Licensing and Regulatory Affairs
MPSC, MDHHS announce 2018-19 MEAP grant awards
for low-income energy assistance, self-sufficiency
LANSING, Mich. – Nine service agencies in Michigan were awarded a total of $54.3 million in grants earmarked for low-income assistance with heating and electric bills and to teach energy self-sufficiency, the Michigan Public Service Commission (MPSC) and the Michigan Department of Health and Human Services (MDHHS) announced today.
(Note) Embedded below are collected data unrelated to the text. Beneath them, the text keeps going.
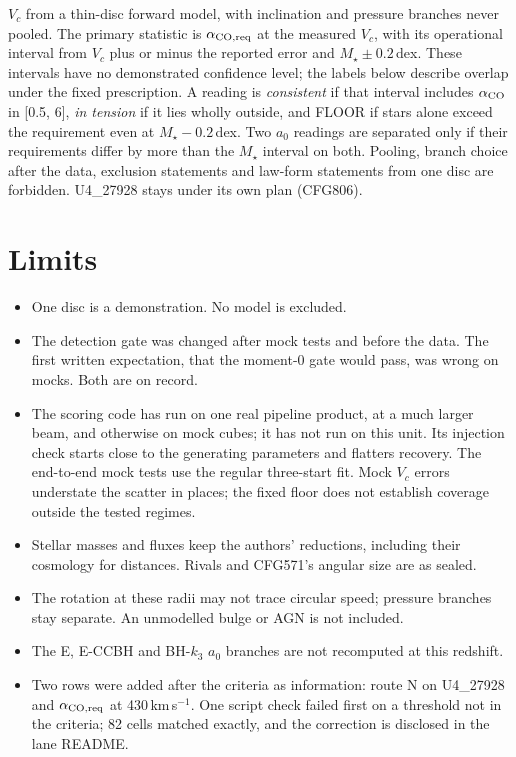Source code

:\documentclass[10pt]{article}
\begin{document}
 $V_c$ from a thin-disc forward model, with inclination and pressure branches never pooled. The primary statistic is $\alpha_{\rm CO,req}$ at the measured $V_c$, with its operational interval from $V_c$ plus or minus the reported error and $M_\star\pm0.2$\,dex. These intervals have no demonstrated confidence level; the labels below describe overlap under the fixed prescription. A reading is \emph{consistent} if that interval includes $\alpha_{\rm CO}$ in [0.5, 6], \emph{in tension} if it lies wholly outside, and FLOOR if stars alone exceed the requirement even at $M_\star-0.2$\,dex. Two $a_0$ readings are separated only if their requirements differ by more than the $M_\star$ interval on both. Pooling, branch choice after the data, exclusion statements and law-form statements from one disc are forbidden. U4\_27928 stays under its own plan (CFG806).



\section{Limits}
\begin{itemize}
\item One disc is a demonstration. No model is excluded.
\item The detection gate was changed after mock tests and before the data. The first written expectation, that the moment-0 gate would pass, was wrong on mocks. Both are on record.
\item The scoring code has run on one real pipeline product, at a much larger beam, and otherwise on mock cubes; it has not run on this unit. Its injection check starts close to the generating parameters and flatters recovery. The end-to-end mock tests use the regular three-start fit. Mock $V_c$ errors understate the scatter in places; the fixed floor does not establish coverage outside the tested regimes.
\item Stellar masses and fluxes keep the authors' reductions, including their cosmology for distances. Rivals and CFG571's angular size are as sealed.
\item The rotation at these radii may not trace circular speed; pressure branches stay separate. An unmodelled bulge or AGN is not included.
\item The E, E-CCBH and BH-$k_3$ $a_0$ branches are not recomputed at this redshift.
\item Two rows were added after the criteria as information: route N on U4\_27928 and $\alpha_{\rm CO,req}$ at 430\,km\,s$^{-1}$. One script check failed first on a threshold not in the criteria; 82 cells matched exactly, and the correction is disclosed in the lane README.
\end{itemize}
\end{document}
Michiganders can apply for the Michigan Energy Assistance Program (MEAP) through the MI Bridges website at www.michigan.gov/mibridges or by filling out a paper application at local MDHHS offices. MDHHS is also making paper applications available to MEAP grantee locations upon request.
There are two important changes in MEAP this year: All households seeking energy assistance will use MDHHS applications, which will streamline the process, and residents can apply for aid year-round, not just from Nov.1 to May 31.
The nine service agencies that received grants and the amount allocated:
The Salvation Army, Grand Rapids, $11.4 million.
TrueNorth Community Services, Fremont, $10.5 million.
The Heat and Warmth Fund, Detroit, $8.2 million.
United Way of Southeastern Michigan, Detroit, $6.75 million.
Michigan Community Action, Okemos, $6 million.
United Way of Jackson County, Jackson, $5 million.
Society of St. Vincent de Paul, Detroit, $4.1 million.
Superior Watershed Partnership, Marquette, $2.4 million.
Barry County United Way, $150,000.
MEAP grant agencies will serve as MI Bridges navigators to help applicants with payments that can be used to meet home heating and electricity costs on primary residences. Assistance can cover full or partial payment of one or more bills for electric, natural gas, propane, heating oil, or any other deliverable fuel used to provide heat. Grant agencies will also provide energy self-sufficiency services, such as weatherization improvements, to reduce energy waste in homes.
More than 81,400 households in Michigan received MEAP assistance from Oct. 1, 2017, through this past July. Of those, nearly 17,600 have a family members age 60 or older, more than 21,800 have a child who is 5 or younger, and nearly 31,500 households report having one member with a disability.
MEAP grant agencies provide services that enable participants to become or move toward becoming energy self-sufficient, including helping to pay energy bills on time, assisting in budgeting for energy expenses, and instructing participants in how to use energy services to optimize savings.
The agencies also assist households that qualify for enrollment in utility affordable payment plans, such as DTE Energy’s Low-Income Self-Sufficiency Plan (LSP), Consumers Energy’s Consumers Affordable Resource for Energy (CARE) program, and SEMCO’s Monthly Assistance Program (MAP).
The MEAP grants are funded by the state Low-Income Energy Assistance Fund (LIEAF) monthly per-meter surcharge assessed by participating utilities. This year’s surcharge is unchanged at 93 cents per meter. Additional grant money comes from the federal Low-Income Home Energy Assistance Program (LIHEAP).
Energy assistance is also available through the State Emergency Relief (SER) program at MDHHS. SER offers immediate assistance to someone facing conditions of extreme hardship or emergencies threatening health and safety. SER helps low-income households that usually can make ends meet, but occasionally need help when an emergency arises. Money is available to pay for utility bills only when a service shutoff has occurred or there is a threat of a shutoff.
Residents who need assistance with energy services should contact an area MEAP grantee, call 2-1-1, or go to mi211.org for information.